WHAT TO DO: With images removed, transcribe each record exactly as it appears.

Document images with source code
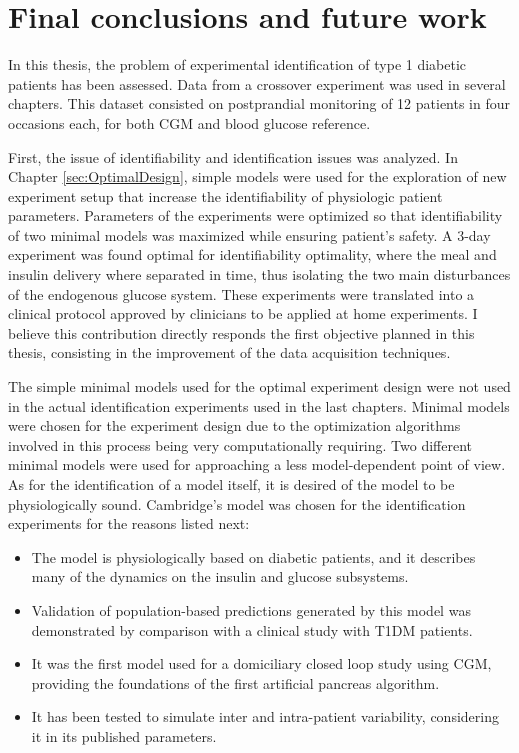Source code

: \chapter{Final conclusions and future work}
\label{sec:future}

In this thesis, the problem of experimental identification of type 1 diabetic patients has been assessed. Data from a crossover experiment was used in several chapters. This dataset consisted on postprandial monitoring of 12 patients in four occasions each, for both CGM and blood glucose reference.

First, the issue of identifiability and identification issues was analyzed. In Chapter \ref{sec:OptimalDesign}, simple models were used for the exploration of new experiment setup that increase the identifiability of physiologic patient parameters. Parameters of the experiments were optimized so that identifiability of two minimal models was maximized while ensuring patient's safety. A 3-day experiment was found optimal for identifiability optimality, where the meal and insulin delivery where separated in time, thus isolating the two main disturbances of the endogenous glucose system. These experiments were translated into a clinical protocol approved by clinicians to be applied at home experiments. I believe this contribution directly responds the first objective planned in this thesis, consisting in the improvement of the data acquisition techniques.

The simple minimal models used for the optimal experiment design were not used in the actual identification experiments used in the last chapters. Minimal models were chosen for the experiment design due to the optimization algorithms involved in this process being very computationally requiring. Two different minimal models were used for approaching a less model-dependent point of view. As for the identification of a model itself, it is desired of the model to be physiologically sound. Cambridge's model \cite{simuladorhovorka} was chosen for the identification experiments for the reasons listed next:
\begin{itemize}
	\item The model is physiologically based on diabetic patients, and it describes many of the dynamics on the insulin and glucose subsystems.
	\item Validation of population-based predictions generated by this model was demonstrated by comparison with a clinical study with T1DM patients.
	\item It was the first model used for a domiciliary closed loop study using CGM, providing the foundations of the first artificial pancreas algorithm.
	\item It has been tested to simulate inter and intra-patient variability, considering it in its published parameters.
\end{itemize}

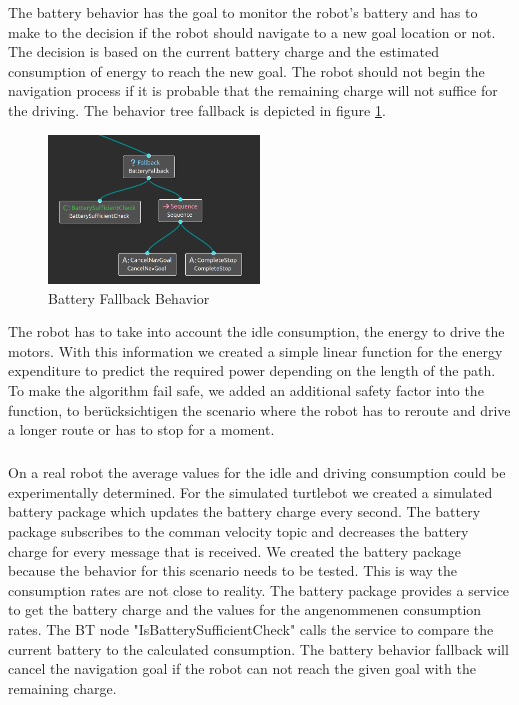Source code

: The battery behavior has the goal to monitor the robot's battery and has to make to the decision if the robot should navigate to a new goal location or not. The decision is based on the current battery charge and the estimated consumption of energy to reach the new goal. The robot should not begin the navigation process if it is probable that the remaining charge will not suffice for the driving. The behavior tree fallback is depicted in figure \ref{fig:battery_fallback}.

\begin{center}
\begin{figure}[ht]
	\label{fig:battery_fallback}
	\includegraphics[width=0.5\textwidth]{images/battery_fallback.png}
	\caption{Battery Fallback Behavior}
\end{figure}
\end{center}

The robot has to take into account the idle consumption, the energy to drive the motors. With this information we created a simple linear function for the energy expenditure to predict the required power depending on the length of the path. To make the algorithm fail safe, we added an additional safety factor into the function, to berücksichtigen the scenario where the robot has to reroute and drive a longer route or has to stop for a moment. 
%
\subparagraph*{}

On a real robot the average values for the idle and driving consumption could be experimentally determined. For the simulated turtlebot we created a simulated battery package which updates the battery charge every second. The battery package subscribes to the comman velocity topic and decreases the battery charge for every message that is received. We created the battery package because the behavior for this scenario needs to be tested. This is way the consumption rates are not close to reality.
The battery package provides a service to get the battery charge and the values for the angenommenen consumption rates. The BT node "IsBatterySufficientCheck" calls the service to compare the current battery to the calculated consumption. The battery behavior fallback will cancel the navigation goal if the robot can not reach the given goal with the remaining charge.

EXERCISE RESULT:
Source code

: \chapter{Final conclusions and future work}
\label{sec:future}

In this thesis, the problem of experimental identification of type 1 diabetic patients has been assessed. Data from a crossover experiment was used in several chapters. This dataset consisted on postprandial monitoring of 12 patients in four occasions each, for both CGM and blood glucose reference.

First, the issue of identifiability and identification issues was analyzed. In Chapter \ref{sec:OptimalDesign}, simple models were used for the exploration of new experiment setup that increase the identifiability of physiologic patient parameters. Parameters of the experiments were optimized so that identifiability of two minimal models was maximized while ensuring patient's safety. A 3-day experiment was found optimal for identifiability optimality, where the meal and insulin delivery where separated in time, thus isolating the two main disturbances of the endogenous glucose system. These experiments were translated into a clinical protocol approved by clinicians to be applied at home experiments. I believe this contribution directly responds the first objective planned in this thesis, consisting in the improvement of the data acquisition techniques.

The simple minimal models used for the optimal experiment design were not used in the actual identification experiments used in the last chapters. Minimal models were chosen for the experiment design due to the optimization algorithms involved in this process being very computationally requiring. Two different minimal models were used for approaching a less model-dependent point of view. As for the identification of a model itself, it is desired of the model to be physiologically sound. Cambridge's model \cite{simuladorhovorka} was chosen for the identification experiments for the reasons listed next:
\begin{itemize}
	\item The model is physiologically based on diabetic patients, and it describes many of the dynamics on the insulin and glucose subsystems.
	\item Validation of population-based predictions generated by this model was demonstrated by comparison with a clinical study with T1DM patients.
	\item It was the first model used for a domiciliary closed loop study using CGM, providing the foundations of the first artificial pancreas algorithm.
	\item It has been tested to simulate inter and intra-patient variability, considering it in its published parameters.
\end{itemize}

Source code

: The battery behavior has the goal to monitor the robot's battery and has to make to the decision if the robot should navigate to a new goal location or not. The decision is based on the current battery charge and the estimated consumption of energy to reach the new goal. The robot should not begin the navigation process if it is probable that the remaining charge will not suffice for the driving. The behavior tree fallback is depicted in figure \ref{fig:battery_fallback}.

\begin{center}
\begin{figure}[ht]
	\label{fig:battery_fallback}
	\includegraphics[width=0.5\textwidth]{images/battery_fallback.png}
	\caption{Battery Fallback Behavior}
\end{figure}
\end{center}

The robot has to take into account the idle consumption, the energy to drive the motors. With this information we created a simple linear function for the energy expenditure to predict the required power depending on the length of the path. To make the algorithm fail safe, we added an additional safety factor into the function, to berücksichtigen the scenario where the robot has to reroute and drive a longer route or has to stop for a moment. 
%
\subparagraph*{}

On a real robot the average values for the idle and driving consumption could be experimentally determined. For the simulated turtlebot we created a simulated battery package which updates the battery charge every second. The battery package subscribes to the comman velocity topic and decreases the battery charge for every message that is received. We created the battery package because the behavior for this scenario needs to be tested. This is way the consumption rates are not close to reality.
The battery package provides a service to get the battery charge and the values for the angenommenen consumption rates. The BT node "IsBatterySufficientCheck" calls the service to compare the current battery to the calculated consumption. The battery behavior fallback will cancel the navigation goal if the robot can not reach the given goal with the remaining charge.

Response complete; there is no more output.